● **DIRECTIONS FOR THIS TASK**
When you transcribe the listing, keep each line exact and drop the pictures.

● **GIVEN DATA**

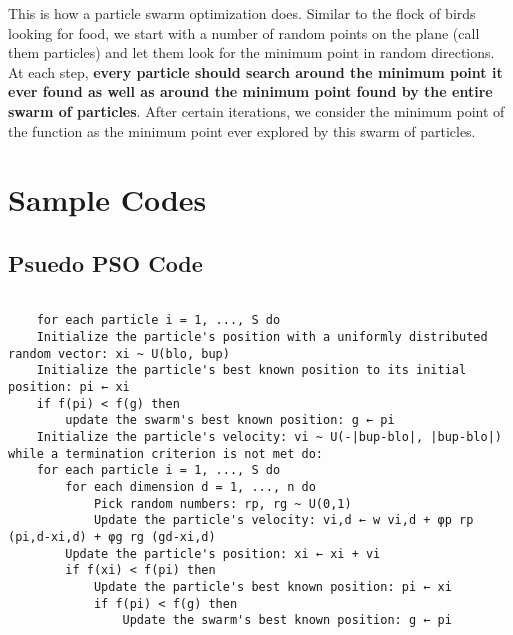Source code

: \documentclass[12pt]{report}
\begin{document}
This is how a particle swarm optimization does. Similar to the flock of birds looking for food, we start with a number of random points on the plane (call them particles) and let them look for the minimum point in random directions. At each step, \textbf{every particle should search around the minimum point it ever found as well as around the minimum point found by the entire swarm of particles}. After certain iterations, we consider the minimum point of the function as the minimum point ever explored by this swarm of particles.

\section{Sample Codes}

\subsection{Psuedo PSO Code}

%

\begin{verbatim}

    for each particle i = 1, ..., S do
    Initialize the particle's position with a uniformly distributed random vector: xi ~ U(blo, bup)
    Initialize the particle's best known position to its initial position: pi ← xi
    if f(pi) < f(g) then
        update the swarm's best known position: g ← pi
    Initialize the particle's velocity: vi ~ U(-|bup-blo|, |bup-blo|)
while a termination criterion is not met do:
    for each particle i = 1, ..., S do
        for each dimension d = 1, ..., n do
            Pick random numbers: rp, rg ~ U(0,1)
            Update the particle's velocity: vi,d ← w vi,d + φp rp (pi,d-xi,d) + φg rg (gd-xi,d)
        Update the particle's position: xi ← xi + vi
        if f(xi) < f(pi) then
            Update the particle's best known position: pi ← xi
            if f(pi) < f(g) then
                Update the swarm's best known position: g ← pi
                
\end{verbatim}
\end{document}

● **ANSWER AREA**
Source code

: \documentclass[12pt]{report}
\begin{document}
This is how a particle swarm optimization does. Similar to the flock of birds looking for food, we start with a number of random points on the plane (call them particles) and let them look for the minimum point in random directions. At each step, \textbf{every particle should search around the minimum point it ever found as well as around the minimum point found by the entire swarm of particles}. After certain iterations, we consider the minimum point of the function as the minimum point ever explored by this swarm of particles.

\section{Sample Codes}

\subsection{Psuedo PSO Code}

%

\begin{verbatim}

    for each particle i = 1, ..., S do
    Initialize the particle's position with a uniformly distributed random vector: xi ~ U(blo, bup)
    Initialize the particle's best known position to its initial position: pi ← xi
    if f(pi) < f(g) then
        update the swarm's best known position: g ← pi
    Initialize the particle's velocity: vi ~ U(-|bup-blo|, |bup-blo|)
while a termination criterion is not met do:
    for each particle i = 1, ..., S do
        for each dimension d = 1, ..., n do
            Pick random numbers: rp, rg ~ U(0,1)
            Update the particle's velocity: vi,d ← w vi,d + φp rp (pi,d-xi,d) + φg rg (gd-xi,d)
        Update the particle's position: xi ← xi + vi
        if f(xi) < f(pi) then
            Update the particle's best known position: pi ← xi
            if f(pi) < f(g) then
                Update the swarm's best known position: g ← pi
                
\end{verbatim}
\end{document}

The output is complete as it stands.